THE PROBLEM: From the entries below, reproduce exactly the line containing "## [1.0.4] - 2016-09-15", the line containing "- Corrected incorrect", and every line in between, with nothing added.
┄┄┄┄┄┄
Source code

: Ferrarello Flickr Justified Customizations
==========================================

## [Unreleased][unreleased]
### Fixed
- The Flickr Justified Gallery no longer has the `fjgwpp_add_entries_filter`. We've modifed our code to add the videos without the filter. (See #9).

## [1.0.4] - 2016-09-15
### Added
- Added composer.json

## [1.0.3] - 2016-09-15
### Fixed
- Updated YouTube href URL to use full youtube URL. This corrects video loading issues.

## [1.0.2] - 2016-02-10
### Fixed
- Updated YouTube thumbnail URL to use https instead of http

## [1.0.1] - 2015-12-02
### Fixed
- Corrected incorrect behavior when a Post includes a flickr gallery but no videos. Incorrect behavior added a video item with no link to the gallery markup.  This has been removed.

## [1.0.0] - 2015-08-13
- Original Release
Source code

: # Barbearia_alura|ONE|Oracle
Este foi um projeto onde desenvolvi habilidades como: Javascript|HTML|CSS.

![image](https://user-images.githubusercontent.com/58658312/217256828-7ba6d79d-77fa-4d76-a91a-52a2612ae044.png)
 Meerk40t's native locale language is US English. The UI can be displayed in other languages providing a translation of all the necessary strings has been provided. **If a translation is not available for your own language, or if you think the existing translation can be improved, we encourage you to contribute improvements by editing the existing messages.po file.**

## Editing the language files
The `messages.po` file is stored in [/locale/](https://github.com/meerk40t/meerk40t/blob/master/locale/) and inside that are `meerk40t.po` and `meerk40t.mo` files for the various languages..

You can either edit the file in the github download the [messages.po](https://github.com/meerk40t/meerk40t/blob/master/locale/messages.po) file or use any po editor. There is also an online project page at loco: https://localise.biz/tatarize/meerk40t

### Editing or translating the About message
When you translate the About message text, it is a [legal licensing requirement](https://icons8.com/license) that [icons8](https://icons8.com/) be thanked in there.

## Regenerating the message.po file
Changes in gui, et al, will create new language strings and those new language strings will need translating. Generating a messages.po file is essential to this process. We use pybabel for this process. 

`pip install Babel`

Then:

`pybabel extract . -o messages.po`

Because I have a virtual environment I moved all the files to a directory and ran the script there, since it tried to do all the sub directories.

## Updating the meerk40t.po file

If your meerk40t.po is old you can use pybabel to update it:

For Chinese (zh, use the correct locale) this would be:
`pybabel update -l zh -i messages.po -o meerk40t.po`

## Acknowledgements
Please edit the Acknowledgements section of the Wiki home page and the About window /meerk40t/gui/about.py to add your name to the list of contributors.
┄┄┄┄┄┄
RESULT OF THIS EXERCISE:
## [1.0.4] - 2016-09-15
### Added
- Added composer.json

## [1.0.3] - 2016-09-15
### Fixed
- Updated YouTube href URL to use full youtube URL. This corrects video loading issues.

## [1.0.2] - 2016-02-10
### Fixed
- Updated YouTube thumbnail URL to use https instead of http

## [1.0.1] - 2015-12-02
### Fixed
- Corrected incorrect behavior when a Post includes a flickr gallery but no videos. Incorrect behavior added a video item with no link to the gallery markup.  This has been removed.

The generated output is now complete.